South Africa’s Stormers and the Jaguares of Argentina get the 2018 competition under way at Newlands in Cape Town on Saturday, with teams from Australia, New Zealand and Japan entering the fray in the second week.
Governing body SANZAAR bowed to pressure from stakeholders at the end of the last season when dwindling viewing numbers and empty seats at stadia made it clear the 18-team formula introduced in 2016 was turning off audiences.
“We believe 2018 will deliver a more competitive and compelling tournament with more unpredictable outcomes, and with an expansive and entertaining brand of rugby that tests players and re-engages our many fans across the globe,” SANZAAR CEO Andy Marinos said last month.
“With the hard decisions to re-structure Super Rugby behind us we can now look forward to a stronger tournament that promises to deliver the best versus the best.”

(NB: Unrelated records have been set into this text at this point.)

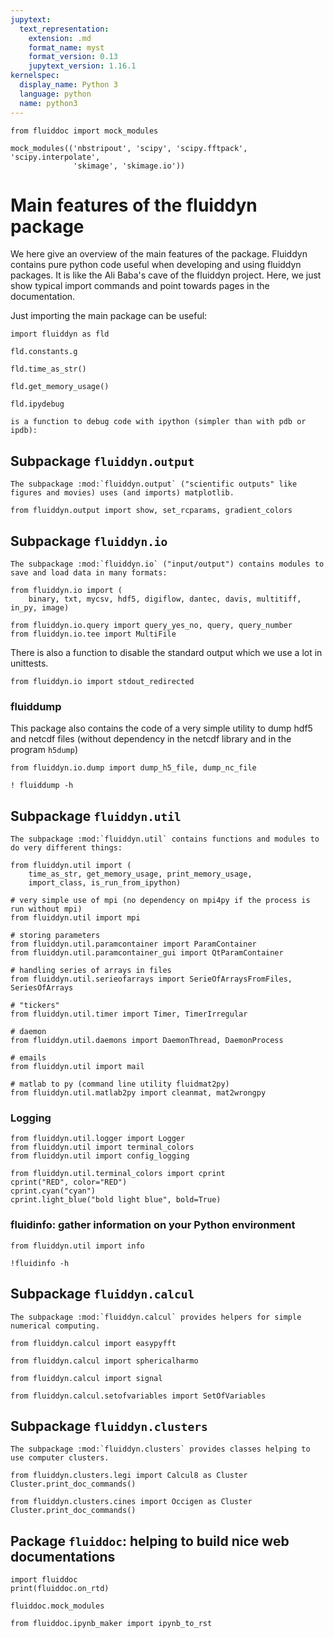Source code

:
 ```yaml
---
jupytext:
  text_representation:
    extension: .md
    format_name: myst
    format_version: 0.13
    jupytext_version: 1.16.1
kernelspec:
  display_name: Python 3
  language: python
  name: python3
---
```


```{code-cell} ipython3
from fluiddoc import mock_modules

mock_modules(('nbstripout', 'scipy', 'scipy.fftpack', 'scipy.interpolate',
              'skimage', 'skimage.io'))
```

# Main features of the fluiddyn package

We here give an overview of the main features of the package. Fluiddyn contains pure
python code useful when developing and using fluiddyn packages. It is like the Ali Baba's
cave of the fluiddyn project. Here, we just show typical import commands and point
towards pages in the documentation.

Just importing the main package can be useful:

```{code-cell} ipython3
import fluiddyn as fld
```

```{code-cell} ipython3
fld.constants.g
```

```{code-cell} ipython3
fld.time_as_str()
```

```{code-cell} ipython3
fld.get_memory_usage()
```

```{code-cell} ipython3
fld.ipydebug
```

```{raw-cell}
is a function to debug code with ipython (simpler than with pdb or ipdb):
```

## Subpackage `fluiddyn.output`

```{raw-cell}
The subpackage :mod:`fluiddyn.output` ("scientific outputs" like figures and movies) uses (and imports) matplotlib.
```

```{code-cell} ipython3
from fluiddyn.output import show, set_rcparams, gradient_colors
```

## Subpackage `fluiddyn.io`

```{raw-cell}
The subpackage :mod:`fluiddyn.io` ("input/output") contains modules to save and load data in many formats:
```

```{code-cell} ipython3
from fluiddyn.io import (
    binary, txt, mycsv, hdf5, digiflow, dantec, davis, multitiff, in_py, image)
```

```{code-cell} ipython3
from fluiddyn.io.query import query_yes_no, query, query_number
from fluiddyn.io.tee import MultiFile
```

There is also a function to disable the standard output which we use a lot in unittests.

```{code-cell} ipython3
from fluiddyn.io import stdout_redirected
```

### fluiddump

This package also contains the code of a very simple utility to dump hdf5 and netcdf
files (without dependency in the netcdf library and in the program `h5dump`)

```{code-cell} ipython3
from fluiddyn.io.dump import dump_h5_file, dump_nc_file
```

```{code-cell} ipython3
! fluiddump -h
```

## Subpackage `fluiddyn.util`

```{raw-cell}
The subpackage :mod:`fluiddyn.util` contains functions and modules to do very different things:
```

```{code-cell} ipython3
from fluiddyn.util import (
    time_as_str, get_memory_usage, print_memory_usage,
    import_class, is_run_from_ipython)

# very simple use of mpi (no dependency on mpi4py if the process is run without mpi)
from fluiddyn.util import mpi

# storing parameters
from fluiddyn.util.paramcontainer import ParamContainer
from fluiddyn.util.paramcontainer_gui import QtParamContainer

# handling series of arrays in files
from fluiddyn.util.serieofarrays import SerieOfArraysFromFiles, SeriesOfArrays

# "tickers"
from fluiddyn.util.timer import Timer, TimerIrregular

# daemon
from fluiddyn.util.daemons import DaemonThread, DaemonProcess

# emails
from fluiddyn.util import mail

# matlab to py (command line utility fluidmat2py)
from fluiddyn.util.matlab2py import cleanmat, mat2wrongpy
```

### Logging

```{code-cell} ipython3
from fluiddyn.util.logger import Logger
from fluiddyn.util import terminal_colors
from fluiddyn.util import config_logging

from fluiddyn.util.terminal_colors import cprint
cprint("RED", color="RED")
cprint.cyan("cyan")
cprint.light_blue("bold light blue", bold=True)
```

### fluidinfo: gather information on your Python environment

```{code-cell} ipython3
from fluiddyn.util import info
```

```{code-cell} ipython3
!fluidinfo -h
```

## Subpackage `fluiddyn.calcul`

```{raw-cell}
The subpackage :mod:`fluiddyn.calcul` provides helpers for simple numerical computing.
```

```{code-cell} ipython3
from fluiddyn.calcul import easypyfft
```

```{code-cell} ipython3
from fluiddyn.calcul import sphericalharmo
```

```{code-cell} ipython3
from fluiddyn.calcul import signal
```

```{code-cell} ipython3
from fluiddyn.calcul.setofvariables import SetOfVariables
```

## Subpackage `fluiddyn.clusters`

```{raw-cell}
The subpackage :mod:`fluiddyn.clusters` provides classes helping to use computer clusters.
```

```{code-cell} ipython3
from fluiddyn.clusters.legi import Calcul8 as Cluster
Cluster.print_doc_commands()
```

```{code-cell} ipython3
from fluiddyn.clusters.cines import Occigen as Cluster
Cluster.print_doc_commands()
```

## Package `fluiddoc`: helping to build nice web documentations

```{code-cell} ipython3
import fluiddoc
print(fluiddoc.on_rtd)
```

```{code-cell} ipython3
fluiddoc.mock_modules
```

```{code-cell} ipython3
from fluiddoc.ipynb_maker import ipynb_to_rst
```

The number of matches have been cut from 142 to 127, with the teams split into three conferences with Japan’s Sunwolves moving into the Australian group after having previously been aligned with the South African sides.
Each team plays their conference opponents home and away and will take on eight of the remaining 10 sides in cross-pool matches.
The top team in each conference qualify for the quarter-finals, along with the five teams with the best records across the other groups.
New Zealand teams will be the ones to beat again as the Canterbury-based Crusaders look to defend their title and it is hard to see past one of them emerging victorious once more.
The Crusaders and the Hurricanes, winners in the previous two seasons, look the most likely contenders again, while in South Africa the Lions and the Sharks have the most bite.
Australian sides must find a way to win against their New Zealand counterparts if they are to be successful, having lost all 26 games between teams from the two countries in 2017.
The Sunwolves have targeted a top-five finish under new coach Jamie Joseph, but in truth would do well to win five games, while the Jaguares look a settled, potentially potent unit, especially at home, under new coach Mario Ledesma.